# Work to be completed
Would you give again, exactly as written, the lines from the opening of the records to the line with "vereisten voor VMware-servers.", that line included and pictures excluded?

# Data listing
**********
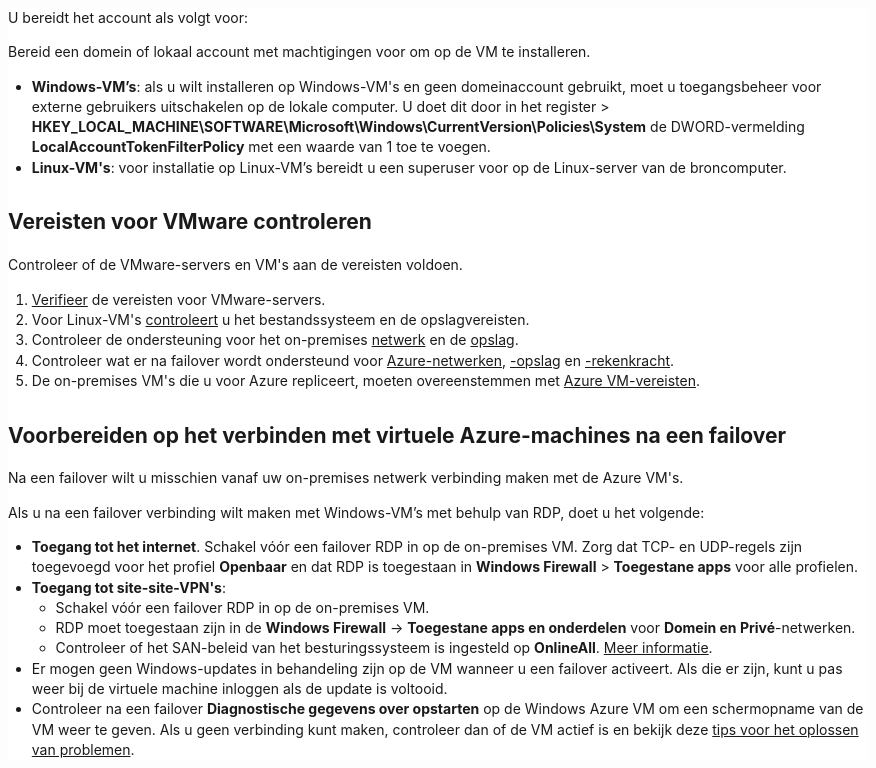 U bereidt het account als volgt voor:

Bereid een domein of lokaal account met machtigingen voor om op de VM te installeren.

- **Windows-VM’s**: als u wilt installeren op Windows-VM's en geen domeinaccount gebruikt, moet u toegangsbeheer voor externe gebruikers uitschakelen op de lokale computer. U doet dit door in het register > **HKEY_LOCAL_MACHINE\SOFTWARE\Microsoft\Windows\CurrentVersion\Policies\System** de DWORD-vermelding **LocalAccountTokenFilterPolicy** met een waarde van 1 toe te voegen.
- **Linux-VM's**: voor installatie op Linux-VM’s bereidt u een superuser voor op de Linux-server van de broncomputer.


## <a name="check-vmware-requirements"></a>Vereisten voor VMware controleren

Controleer of de VMware-servers en VM's aan de vereisten voldoen.

1. [Verifieer](vmware-physical-azure-support-matrix.md#on-premises-virtualization-servers) de vereisten voor VMware-servers.
2. Voor Linux-VM's [controleert](vmware-physical-azure-support-matrix.md#linux-file-systemsguest-storage) u het bestandssysteem en de opslagvereisten. 
3. Controleer de ondersteuning voor het on-premises [netwerk](vmware-physical-azure-support-matrix.md#network) en de [opslag](vmware-physical-azure-support-matrix.md#storage). 
4. Controleer wat er na failover wordt ondersteund voor [Azure-netwerken](vmware-physical-azure-support-matrix.md#azure-vm-network-after-failover), [-opslag](vmware-physical-azure-support-matrix.md#azure-storage) en [-rekenkracht](vmware-physical-azure-support-matrix.md#azure-compute).
5. De on-premises VM's die u voor Azure repliceert, moeten overeenstemmen met [Azure VM-vereisten](vmware-physical-azure-support-matrix.md#azure-vm-requirements).


## <a name="prepare-to-connect-to-azure-vms-after-failover"></a>Voorbereiden op het verbinden met virtuele Azure-machines na een failover

Na een failover wilt u misschien vanaf uw on-premises netwerk verbinding maken met de Azure VM's.

Als u na een failover verbinding wilt maken met Windows-VM’s met behulp van RDP, doet u het volgende:

- **Toegang tot het internet**. Schakel vóór een failover RDP in op de on-premises VM. Zorg dat TCP- en UDP-regels zijn toegevoegd voor het profiel **Openbaar** en dat RDP is toegestaan in **Windows Firewall** > **Toegestane apps** voor alle profielen.
- **Toegang tot site-site-VPN's**:
    - Schakel vóór een failover RDP in op de on-premises VM.
    - RDP moet toegestaan zijn in de **Windows Firewall** -> **Toegestane apps en onderdelen** voor **Domein en Privé**-netwerken.
    - Controleer of het SAN-beleid van het besturingssysteem is ingesteld op **OnlineAll**. [Meer informatie](https://support.microsoft.com/kb/3031135).
- Er mogen geen Windows-updates in behandeling zijn op de VM wanneer u een failover activeert. Als die er zijn, kunt u pas weer bij de virtuele machine inloggen als de update is voltooid.
- Controleer na een failover **Diagnostische gegevens over opstarten** op de Windows Azure VM om een schermopname van de VM weer te geven. Als u geen verbinding kunt maken, controleer dan of de VM actief is en bekijk deze [tips voor het oplossen van problemen](http://social.technet.microsoft.com/wiki/contents/articles/31666.troubleshooting-remote-desktop-connection-after-failover-using-asr.aspx).
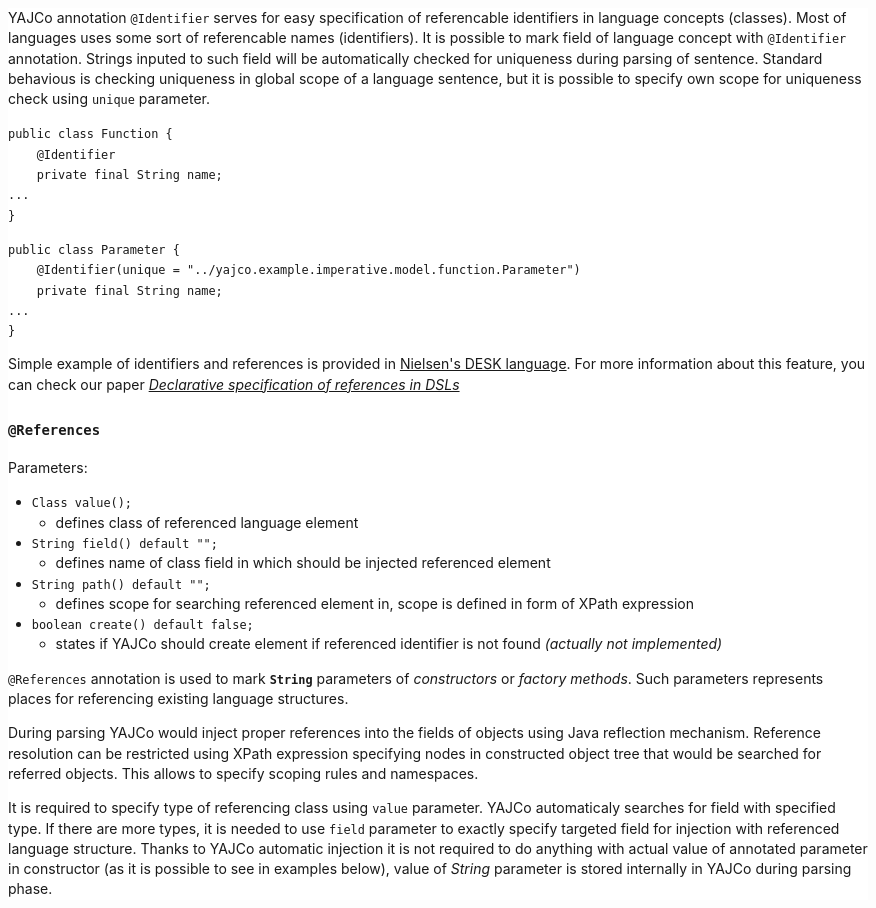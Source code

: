 YAJCo annotation `@Identifier` serves for easy specification of referencable identifiers in language concepts (classes). Most of languages uses some sort of referencable names (identifiers). It is possible to mark field of language concept with `@Identifier` annotation. Strings inputed to such field will be automatically checked for uniqueness during parsing of sentence. Standard behavious is checking uniqueness in global scope of a language sentence, but it is possible to specify own scope for uniqueness check using `unique` parameter.

```
public class Function {
    @Identifier
    private final String name;
...
}
```

```
public class Parameter {
    @Identifier(unique = "../yajco.example.imperative.model.function.Parameter")
    private final String name;
...
}
```

Simple example of identifiers and references is provided in [Nielsen's DESK language](Examples.md#nielsens-desk-language). For more information about this feature, you can check our paper _[Declarative specification of references in DSLs](http://www.mendeley.com/download/public/27880491/6466511164/71085fd9b9fa436cefae3e71ed71111fcc8f2b06/dl.pdf)_

### `@References` ###
Parameters:
  * `Class value();`
    * defines class of referenced language element
  * `String field() default "";`
    * defines name of class field in which should be injected referenced element
  * `String path() default "";`
    * defines scope for searching referenced element in, scope is defined in form of XPath expression
  * `boolean create() default false;`
    * states if YAJCo should create element if referenced identifier is not found _(actually not implemented)_

`@References` annotation is used to mark **`String`** parameters of _constructors_ or _factory methods_. Such parameters represents places for referencing existing language structures.

During parsing YAJCo would inject proper references into the fields of objects using Java reflection mechanism. Reference resolution can be restricted using XPath expression specifying nodes in constructed object tree that would be searched for referred objects. This allows to specify scoping rules and namespaces.

It is required to specify type of referencing class using `value` parameter. YAJCo automaticaly searches for field with specified type. If there are more types, it is needed to use `field` parameter to exactly specify targeted field for injection with referenced language structure. Thanks to YAJCo automatic injection it is not required to do anything with actual value of annotated parameter in constructor (as it is possible to see in examples below), value of _String_ parameter is stored internally in YAJCo during parsing phase.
**********
# Task response
 U bereidt het account als volgt voor:

Bereid een domein of lokaal account met machtigingen voor om op de VM te installeren.

- **Windows-VM’s**: als u wilt installeren op Windows-VM's en geen domeinaccount gebruikt, moet u toegangsbeheer voor externe gebruikers uitschakelen op de lokale computer. U doet dit door in het register > **HKEY_LOCAL_MACHINE\SOFTWARE\Microsoft\Windows\CurrentVersion\Policies\System** de DWORD-vermelding **LocalAccountTokenFilterPolicy** met een waarde van 1 toe te voegen.
- **Linux-VM's**: voor installatie op Linux-VM’s bereidt u een superuser voor op de Linux-server van de broncomputer.


## <a name="check-vmware-requirements"></a>Vereisten voor VMware controleren

Controleer of de VMware-servers en VM's aan de vereisten voldoen.

1. [Verifieer](vmware-physical-azure-support-matrix.md#on-premises-virtualization-servers) de vereisten voor VMware-servers.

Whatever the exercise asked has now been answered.